I have a belief that everybody working alongside me does care about the football club, including myself.
In a sentence of only 17 words he mentions himself 3 times. The whole interview follows the same trend of constant references to I and me and myself.
I mean…who on earth would speak like that? Oh….yes…I know…..
When asked about who he takes advice from on foreign policy Bain’s orange American cousin proudly exclaimed:
I’m speaking with myself, number one, because I have a very good brain and I’ve said a lot of things.
Is Trump, Bain-esque or is Bain, Trump-esque? It’s difficult to tell the permatanned PR twins apart at this stage.
Both manipulate the numbers to support their own success and greatness.
On the crowd size at his Presidential inauguration Trump’s then press secretary Sean Spicer declared:
(it was) the largest audience ever to witness an inauguration, period, both in person and around the globe.

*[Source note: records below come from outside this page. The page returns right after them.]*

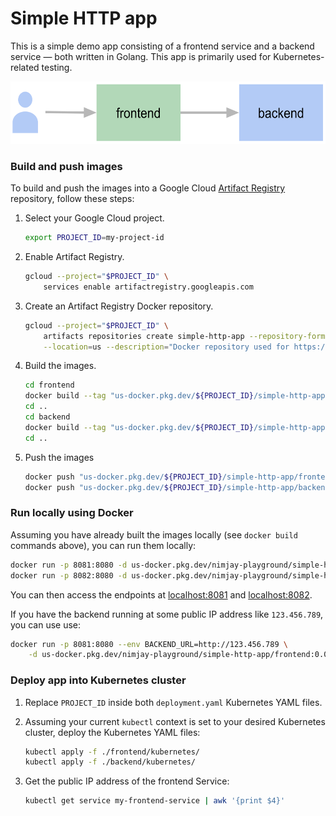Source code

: # Simple HTTP app

This is a simple demo app consisting of a frontend service and a backend service — both written in Golang.
This app is primarily used for Kubernetes-related testing.

<img src="/diagram.png" alt="Two arrows, the first arrow pointing from a user to the frontend, the arrow second pointing from the frontend to the backend." height="100" />

### Build and push images

To build and push the images into a Google Cloud [Artifact Registry](https://cloud.google.com/artifact-registry/docs/overview) repository, follow these steps:

1. Select your Google Cloud project.
    ```bash
    export PROJECT_ID=my-project-id
    ```

1. Enable Artifact Registry.
    ```bash
    gcloud --project="$PROJECT_ID" \
        services enable artifactregistry.googleapis.com
    ```

1. Create an Artifact Registry Docker repository.
    ```bash
    gcloud --project="$PROJECT_ID" \
        artifacts repositories create simple-http-app --repository-format=docker \
        --location=us --description="Docker repository used for https://github.com/NimJay/simple-http-app"
    ```

1. Build the images.
    ```bash
    cd frontend
    docker build --tag "us-docker.pkg.dev/${PROJECT_ID}/simple-http-app/frontend:0.0.5" .
    cd ..
    cd backend
    docker build --tag "us-docker.pkg.dev/${PROJECT_ID}/simple-http-app/backend:0.0.5" .
    cd ..
    ```

1. Push the images
    ```bash
    docker push "us-docker.pkg.dev/${PROJECT_ID}/simple-http-app/frontend:0.0.5"
    docker push "us-docker.pkg.dev/${PROJECT_ID}/simple-http-app/backend:0.0.5"
    ```

### Run locally using Docker

Assuming you have already built the images locally (see `docker build` commands above), you can run them locally:
```bash
docker run -p 8081:8080 -d us-docker.pkg.dev/nimjay-playground/simple-http-app/frontend:0.0.5
docker run -p 8082:8080 -d us-docker.pkg.dev/nimjay-playground/simple-http-app/backend:0.0.5
```

You can then access the endpoints at [localhost:8081](http://localhost:8081) and [localhost:8082](http://localhost:8082).

If you have the backend running at some public IP address like `123.456.789`, you can use use:
```bash
docker run -p 8081:8080 --env BACKEND_URL=http://123.456.789 \
    -d us-docker.pkg.dev/nimjay-playground/simple-http-app/frontend:0.0.5
```

### Deploy app into Kubernetes cluster

1. Replace `PROJECT_ID` inside both `deployment.yaml` Kubernetes YAML files.

1. Assuming your current `kubectl` context is set to your desired Kubernetes cluster, deploy the Kubernetes YAML files:
    ```bash
    kubectl apply -f ./frontend/kubernetes/
    kubectl apply -f ./backend/kubernetes/
    ```

1. Get the public IP address of the frontend Service:
    ```bash
    kubectl get service my-frontend-service | awk '{print $4}'
    ```
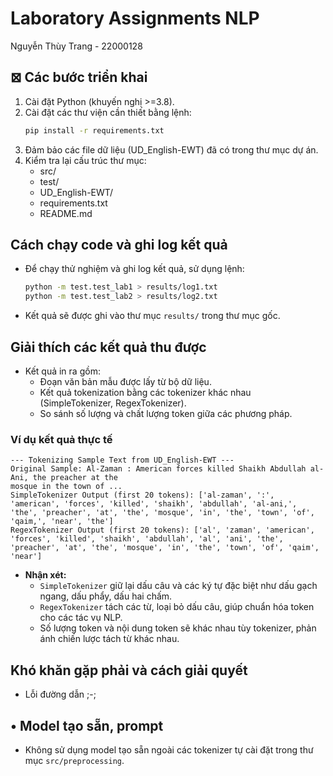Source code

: # Laboratory Assignments NLP
Nguyễn Thùy Trang - 22000128
## ⊠ Các bước triển khai
1. Cài đặt Python (khuyến nghị >=3.8).
2. Cài đặt các thư viện cần thiết bằng lệnh:
   ```bash
   pip install -r requirements.txt
   ```
3. Đảm bảo các file dữ liệu (UD_English-EWT) đã có trong thư mục dự án.
4. Kiểm tra lại cấu trúc thư mục:
   - src/
   - test/
   - UD_English-EWT/
   - requirements.txt
   - README.md

## Cách chạy code và ghi log kết quả
- Để chạy thử nghiệm và ghi log kết quả, sử dụng lệnh:
  ```bash
  python -m test.test_lab1 > results/log1.txt
  python -m test.test_lab2 > results/log2.txt
  ```
- Kết quả sẽ được ghi vào thư mục `results/` trong thư mục gốc.

##  Giải thích các kết quả thu được
- Kết quả in ra gồm:
  - Đoạn văn bản mẫu được lấy từ bộ dữ liệu.
  - Kết quả tokenization bằng các tokenizer khác nhau (SimpleTokenizer, RegexTokenizer).
  - So sánh số lượng và chất lượng token giữa các phương pháp.

### Ví dụ kết quả thực tế

```
--- Tokenizing Sample Text from UD_English-EWT ---
Original Sample: Al-Zaman : American forces killed Shaikh Abdullah al-Ani, the preacher at the
mosque in the town of ...
SimpleTokenizer Output (first 20 tokens): ['al-zaman', ':', 'american', 'forces', 'killed', 'shaikh', 'abdullah', 'al-ani,', 'the', 'preacher', 'at', 'the', 'mosque', 'in', 'the', 'town', 'of', 'qaim,', 'near', 'the']
RegexTokenizer Output (first 20 tokens): ['al', 'zaman', 'american', 'forces', 'killed', 'shaikh', 'abdullah', 'al', 'ani', 'the', 'preacher', 'at', 'the', 'mosque', 'in', 'the', 'town', 'of', 'qaim', 'near']
```

- **Nhận xét:**
  - `SimpleTokenizer` giữ lại dấu câu và các ký tự đặc biệt như dấu gạch ngang, dấu phẩy, dấu hai chấm.
  - `RegexTokenizer` tách các từ, loại bỏ dấu câu, giúp chuẩn hóa token cho các tác vụ NLP.
  - Số lượng token và nội dung token sẽ khác nhau tùy tokenizer, phản ánh chiến lược tách từ khác nhau.

## Khó khăn gặp phải và cách giải quyết
- Lỗi đường dẫn ;-;
## • Model tạo sẵn, prompt
- Không sử dụng model tạo sẵn ngoài các tokenizer tự cài đặt trong thư mục `src/preprocessing`.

They later quantified the attendance as between 2-3million, dwarfing the 1.8 million people who came out to see Obama. Factual reports from the Washington Police claim the attendance was nearer 600,000 a far cry from Trump’s ‘biggest crowd ever’ claim.
Likewise Bain… does anyone who attends the Stadium of Light regularly honestly believe our average weekly attendance is 26,500? Most observe the number to be closer to 16,000-19,000.
Trump claims ‘I’m one of the most truthful people you will ever meet.’ In yesterday’s Bain interview, he claims the same:
I’m a transparent guy.
Perhaps Trump’s best known for his make America Great again mantra. He explains his reasoning and rationale behind the slogan;
We want to get that back to where we belong, but at a lower cost. And that cost is going to be 10 percent (of what we spend now) And right now, it’s so high that no-one would never do it on a business basis. Bureaucratically…we’re going to bring money back into the country…I talk about a country that’s broken or a system that’s broken, it’s been out there for years. Nobody ever did anything about it. Now I’m here to make America great again.
Here is President Bain:
I want a winning mentality through the club because if we don’t start to believe we can win and achieve - it diffuses to other aspects of the club. You can look at the football club and say 'yes, it has got many challenges', but if I didn't think we could continue to improve then that would be something to think about. But I genuinely come in here every day believing that we can turn this club around.
He stops just short of going full Trump, and wearing an oversized cap that declares, ‘Let’s make Sunderland great again!’
Yes. We can joke about Bain and his Trumpisms, and we can marvel at the insincere intonation of their slithery and snake like words that are designed to beguile. But what they’re really trying to do is distract. Promise the world to desperate people and for a while until you’re found out, all will be rosy in the garden.
Once exposed they do what all great fibbers do and simply spin the yarn of deceit again.
But like the majority of American’s I’m sure, we Sunderland supporters are filled to the brim of deception. We are exploding at the sides with treachery, we are metaphorically vomiting on the bile of duplicity and losing our will to carry on for the weight of overreaching, distorted truth is on the precipice of squashing our ability to withstand its pressure - to a point where we may not recover.
By all means Martin, work to make Sunderland great again. But do so with integrity. No matter where we end up, as long as you have that, you will have our respect. It’s the only way to earn it.